Logged Too Many Logins

| England, UK | Extra Stupid, Technology

(This happens far too regularly.)

Me: “Hello, [Company]. How may I help?”

Customer: “Hello I would like to know how to [generic query].”

Me: “Okay, from [screen], open [other screen], and select [option].”

Customer: “Oh, hang on. Let me get to a computer and log in.”

His Attitude Has Hit Rock Bottom

| Stockholm, Sweden | Bad Behavior, Pets & Animals

(A customer calls in, requesting tips for how to get rid of the ants in his garden. I give him several tips but he is very patronizing throughout the call and rather rude.)

Me: “…or, if neither of those things work, come winter, you can try and freeze the ant-hill from within.”

Customer: “How do I do that?”

Me: “You take an iron rod and stick it as far into the ground as possible, and leave it there over winter, and—”

Customer: “So, how far down do I need to stick it?”

Me: “Well, as far as you can, to make sure you get it through their entire colony. One meter is usually recommended.”

Customer: *in a very condescending tone* “Hah, you obviously don’t know what you are talking about! Let me tell you, I live on the WEST COAST. The soil here is no deeper than half a meter at most! There is no possible way I can stick an iron rod a whole meter down into the ground. I would obviously hit the bedrock way before that. So there is no way your stupid suggestion would work to get rid of the ants. I could never penetrate their entire colony.”

Me: “…but, if there is bedrock half a meter down, the ants cannot live further down either.”

Customer: “Oh. I never thought about that. I guess you are right. Do you have any more suggestions?”

(He was very polite and grateful after that!)

Should Draw A Line In The Sanding Machines

| The Netherlands | Bigotry, Home Improvement

(I am a female employee at a hardware store. An older male customer comes to the service desk.)

Me: “Good afternoon, sir. How can I help you?”

Customer: “I just looked at the sanding machines.”

Me: “All right, so what would you like to know?”

Customer: “I just looked at the sanding machines.”
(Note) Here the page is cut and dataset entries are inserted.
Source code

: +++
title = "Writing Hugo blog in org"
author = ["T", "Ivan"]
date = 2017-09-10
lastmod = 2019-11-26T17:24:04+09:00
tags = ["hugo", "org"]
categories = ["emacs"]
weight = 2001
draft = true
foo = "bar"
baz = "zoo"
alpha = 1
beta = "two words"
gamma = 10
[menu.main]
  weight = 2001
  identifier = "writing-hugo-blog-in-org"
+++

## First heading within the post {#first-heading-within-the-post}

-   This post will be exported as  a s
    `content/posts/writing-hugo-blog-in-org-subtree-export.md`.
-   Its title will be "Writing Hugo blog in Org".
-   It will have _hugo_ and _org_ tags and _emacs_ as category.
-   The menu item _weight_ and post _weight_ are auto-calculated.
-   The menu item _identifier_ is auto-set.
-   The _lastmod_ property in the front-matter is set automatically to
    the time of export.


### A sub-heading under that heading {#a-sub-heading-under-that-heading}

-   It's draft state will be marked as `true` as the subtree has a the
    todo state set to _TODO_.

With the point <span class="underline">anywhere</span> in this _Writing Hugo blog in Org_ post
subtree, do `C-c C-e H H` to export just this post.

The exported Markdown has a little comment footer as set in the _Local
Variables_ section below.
Me: “Yes, and what is your question exactly?”

(The guy just looks at me and repeats himself once more.)

Me: “Do you need any help?”

Customer: “Yes.”

Me: “With what, exactly?”

Customer: “The sanding machines.”

Me: “What part about sanding machines exactly do you need help with?”

(The customer doesn’t answer my question and says, yet again:)
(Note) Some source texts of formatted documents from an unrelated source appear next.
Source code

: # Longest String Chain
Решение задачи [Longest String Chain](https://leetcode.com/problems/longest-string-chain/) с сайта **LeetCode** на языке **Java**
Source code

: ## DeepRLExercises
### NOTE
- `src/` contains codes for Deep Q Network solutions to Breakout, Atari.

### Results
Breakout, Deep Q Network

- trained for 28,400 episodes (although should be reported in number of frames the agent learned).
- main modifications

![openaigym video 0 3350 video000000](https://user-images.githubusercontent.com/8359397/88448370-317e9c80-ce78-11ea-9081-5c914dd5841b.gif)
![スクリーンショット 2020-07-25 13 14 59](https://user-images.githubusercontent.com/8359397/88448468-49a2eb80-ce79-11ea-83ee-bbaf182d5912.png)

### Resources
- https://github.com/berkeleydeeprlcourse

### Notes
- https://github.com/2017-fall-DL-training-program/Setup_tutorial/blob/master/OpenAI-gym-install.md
Customer: “I was just looking at the sanding machines.” *after a short pause, he says* “Is there anyone here who can help me find the right one?”
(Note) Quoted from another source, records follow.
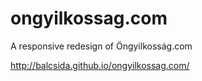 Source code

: # ongyilkossag.com
A responsive redesign of Öngyilkosság.com

http://balcsida.github.io/ongyilkossag.com/
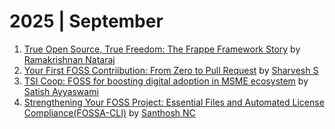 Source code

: # 2025 | September

1. [True Open Source, True Freedom: The Frappe Framework Story](./true-open-source-true-freedom-the-frappe-framework-story.pdf) by [Ramakrishnan Nataraj](https://www.linkedin.com/in/ramakrishnannataraj)
2. [Your First FOSS Contriibution: From Zero to Pull Request](./your_first_foss_contribution-from_zero_to_pull_request.pdf) by [Sharvesh S](https://linkedin.com/in/sharvesh-s-)
3. [TSI Coop: FOSS for boosting digital adoption in MSME ecosystem](./tsi-coop:-foss-for-boosting-digital-adoption-in-msme-ecosystem.pdf) by [Satish Ayyaswami](https://in.linkedin.com/in/satishayyaswami)
4. [Strengthening Your FOSS Project: Essential Files and Automated License Compliance(FOSSA-CLI)](./README.md) by [Santhosh NC](https://www.linkedin.com/in/santhoshnc)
Me: “Oh, well, I can’t leave the register, as there is nobody else here to take care of that, but if you ask my colleague over there, he’ll be happy to help you.”

Customer: “Yes, he does look like he knows a little something about that.”

(My male colleague was just standing there, the only visible difference between me and him being that he’s a man. The customer also greatly emphasized the ‘he.’ The customer walked up to my colleague and right off the bat started telling him exactly what he was looking for.)